Question

You have \(N\) identical capacitors, each with capacitance \(C\), connected in series. The equivalent capacitance of this system of capacitors is a) \(N C\). b) \(C / N\). c) \(N^{2} C\). e) \(C\). d) \(C / N^{2}\).

Short answer

Answer: b) C / N

Step-by-step solution

Understand the concept of capacitors in series

When capacitors are connected in series, the total or equivalent capacitance of the system is calculated using the following formula: \[\frac{1}{C_{eq}} = \frac{1}{C_1} + \frac{1}{C_2} + \cdots + \frac{1}{C_N}\] where \(C_{eq}\) is the equivalent capacitance and \(C_1 , C_2 , ... , C_N\) are the capacitances of the individual capacitors in the series.

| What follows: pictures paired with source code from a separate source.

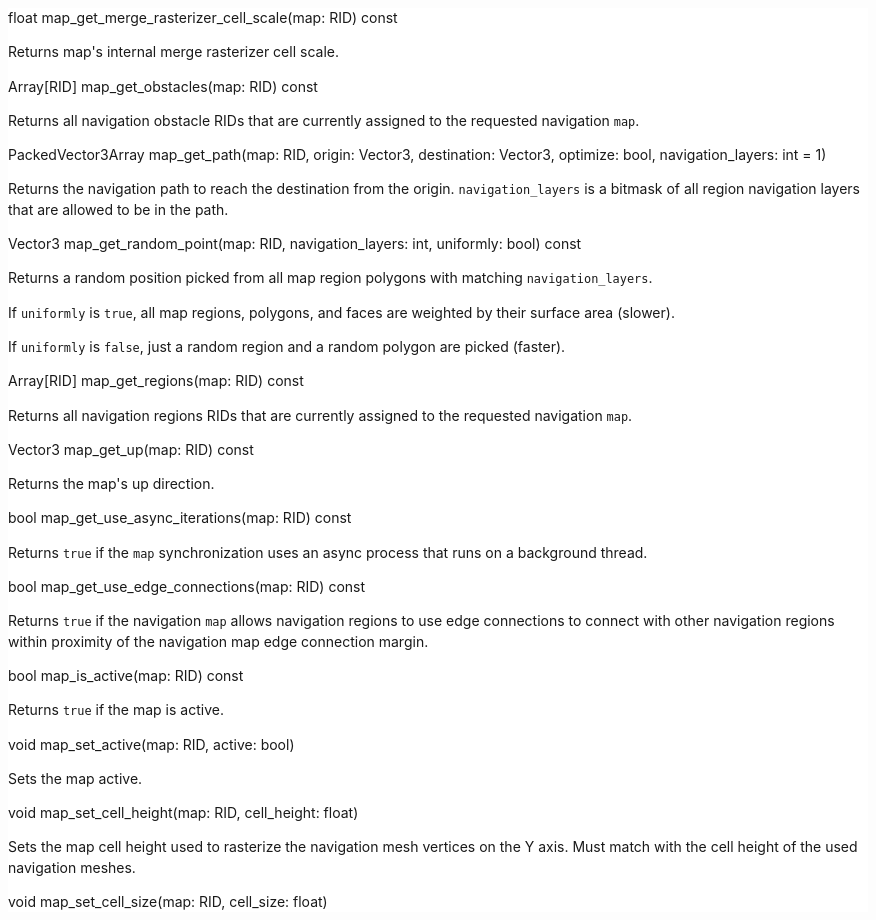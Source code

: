 float map_get_merge_rasterizer_cell_scale(map: RID) const

Returns map's internal merge rasterizer cell scale.

Array[RID] map_get_obstacles(map: RID) const

Returns all navigation obstacle RIDs that are currently assigned to the
requested navigation `map`.

PackedVector3Array map_get_path(map: RID, origin: Vector3, destination:
Vector3, optimize: bool, navigation_layers: int = 1)

Returns the navigation path to reach the destination from the origin.
`navigation_layers` is a bitmask of all region navigation layers that are
allowed to be in the path.

Vector3 map_get_random_point(map: RID, navigation_layers: int, uniformly:
bool) const

Returns a random position picked from all map region polygons with matching
`navigation_layers`.

If `uniformly` is `true`, all map regions, polygons, and faces are weighted by
their surface area (slower).

If `uniformly` is `false`, just a random region and a random polygon are
picked (faster).

Array[RID] map_get_regions(map: RID) const

Returns all navigation regions RIDs that are currently assigned to the
requested navigation `map`.

Vector3 map_get_up(map: RID) const

Returns the map's up direction.

bool map_get_use_async_iterations(map: RID) const

Returns `true` if the `map` synchronization uses an async process that runs on
a background thread.

bool map_get_use_edge_connections(map: RID) const

Returns `true` if the navigation `map` allows navigation regions to use edge
connections to connect with other navigation regions within proximity of the
navigation map edge connection margin.

bool map_is_active(map: RID) const

Returns `true` if the map is active.

void map_set_active(map: RID, active: bool)

Sets the map active.

void map_set_cell_height(map: RID, cell_height: float)

Sets the map cell height used to rasterize the navigation mesh vertices on the
Y axis. Must match with the cell height of the used navigation meshes.

void map_set_cell_size(map: RID, cell_size: float)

Apply the concept to the given problem

In this problem, we have \(N\) identical capacitors with capacitance \(C\). We can use the formula for capacitors in series to find the equivalent capacitance. Since all capacitors are identical, the formula becomes: \[\frac{1}{C_{eq}} = \frac{1}{C} + \frac{1}{C} + \cdots + \frac{1}{C}\] We have \(N\) identical capacitors, so there are \(N\) terms in the equation: \[\frac{1}{C_{eq}} = N \times \frac{1}{C}\]

Solve for \(C_{eq}\)

To find the equivalent capacitance \(C_{eq}\), we can rearrange the equation: \[C_{eq} = \frac{1}{N \times \frac{1}{C}}\] \[C_{eq} = \frac{C}{N}\]

Match the solution to the given options

The equivalent capacitance of the system of \(N\) identical capacitors with capacitance \(C\) connected in series is \(\frac{C}{N}\). This matches option b) \(C/N\). Therefore, the correct answer is b) \(C / N\).